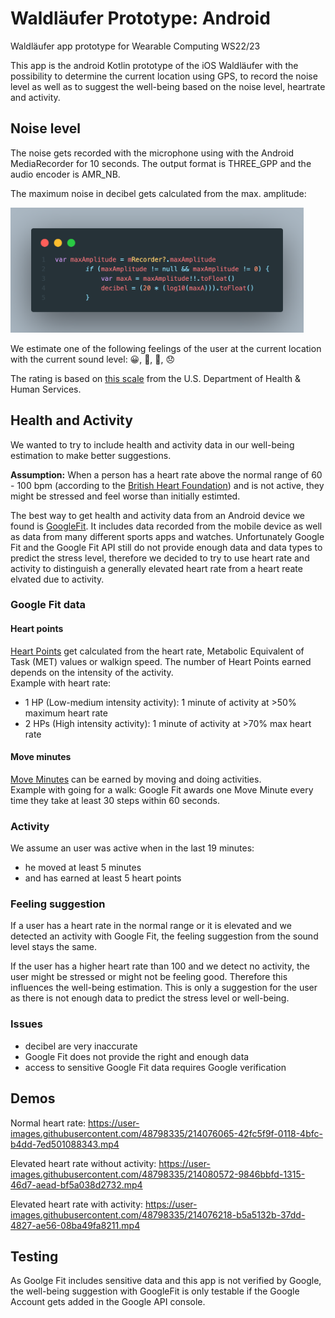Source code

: # Waldläufer Prototype: Android
Waldläufer app prototype for Wearable Computing WS22/23

This app is the android Kotlin prototype of the iOS Waldläufer with the possibility to determine the current location using GPS, to record the noise level as well as to suggest the well-being based on the noise level, heartrate and activity.

## Noise level
The noise gets recorded with the microphone using with the Android MediaRecorder for 10 seconds. The output format is THREE_GPP and the audio encoder is AMR_NB.

The maximum noise in decibel gets calculated from the max. amplitude:

<img src="./media/audio.png" height="200px" />

We estimate one of the following feelings of the user at the current location with the current sound level: 😀, 🙂, 🙁, 😞

The rating is based on [this scale](https://www.noisyplanet.nidcd.nih.gov/sites/noisyplanet/files/Documents/Publications/HowLoudTooLoudBookmark.pdf) from the U.S. Department of Health & Human Services.

## Health and Activity
We wanted to try to include health and activity data in our well-being estimation to make better suggestions.

**Assumption:** When a person has a heart rate above the normal range of 60 - 100 bpm (according to the [British Heart Foundation](https://www.bhf.org.uk/informationsupport/heart-matters-magazine/medical/ask-the-experts/pulse-rate)) and is not active, they might be stressed and feel worse than initially estimted.

The best way to get health and activity data from an Android device we found is [GoogleFit](https://www.google.com/fit/). It includes data recorded from the mobile device as well as data from many different sports apps and watches.
Unfortunately Google Fit and the Google Fit API still do not provide enough data and data types to predict the stress level, therefore we decided to try to use heart rate and activity to distinguish a generally elevated heart rate from a heart reate elvated due to activity.

### Google Fit data
#### Heart points
[Heart Points](https://developers.google.com/fit/datatypes/activity#heart_points) get calculated from the heart rate, Metabolic Equivalent of Task (MET) values or walkign speed. The number of Heart Points earned depends on the intensity of the activity.     
Example with heart rate:   
- 1 HP (Low-medium intensity activity): 1 minute of activity at >50% maximum heart rate
- 2 HPs (High intensity activity): 1 minute of activity at >70% max heart rate

#### Move minutes
[Move Minutes](https://developers.google.com/fit/datatypes/activity#move_minutes) can be earned by moving and doing activities.   
Example with going for a walk: Google Fit awards one Move Minute every time they take at least 30 steps within 60 seconds.

### Activity
We assume an user was active when in the last 19 minutes:
- he moved at least 5 minutes
- and has earned at least 5 heart points

### Feeling suggestion
If a user has a heart rate in the normal range or it is elevated and we detected an activity with Google Fit, the feeling suggestion from the sound level stays the same.

If the user has a higher heart rate than 100 and we detect no activity, the user might be stressed or might not be feeling good. Therefore this influences the well-being estimation. This is only a suggestion for the user as there is not enough data to predict the stress level or well-being.

### Issues
- decibel are very inaccurate
- Google Fit does not provide the right and enough data
- access to sensitive Google Fit data requires Google verification

## Demos
Normal heart rate:
https://user-images.githubusercontent.com/48798335/214076065-42fc5f9f-0118-4bfc-b4dd-7ed501088343.mp4

Elevated heart rate without activity: https://user-images.githubusercontent.com/48798335/214080572-9846bbfd-1315-46d7-aead-bf5a038d2732.mp4

Elevated heart rate with activity: https://user-images.githubusercontent.com/48798335/214076218-b5a5132b-37dd-4827-ae56-08ba49fa8211.mp4


## Testing
As Goolge Fit includes sensitive data and this app is not verified by Google, the well-being suggestion with GoogleFit is only testable if the Google Account gets added in the Google API console.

● ● ● ● ●

EXERCISE DETAILS:
From the listing above, collect each line in which the string "range" appears.

COMPLETED EXERCISE:
**Assumption:** When a person has a heart rate above the normal range of 60 - 100 bpm (according to the [British Heart Foundation](https://www.bhf.org.uk/informationsupport/heart-matters-magazine/medical/ask-the-experts/pulse-rate)) and is not active, they might be stressed and feel worse than initially estimted.
If a user has a heart rate in the normal range or it is elevated and we detected an activity with Google Fit, the feeling suggestion from the sound level stays the same.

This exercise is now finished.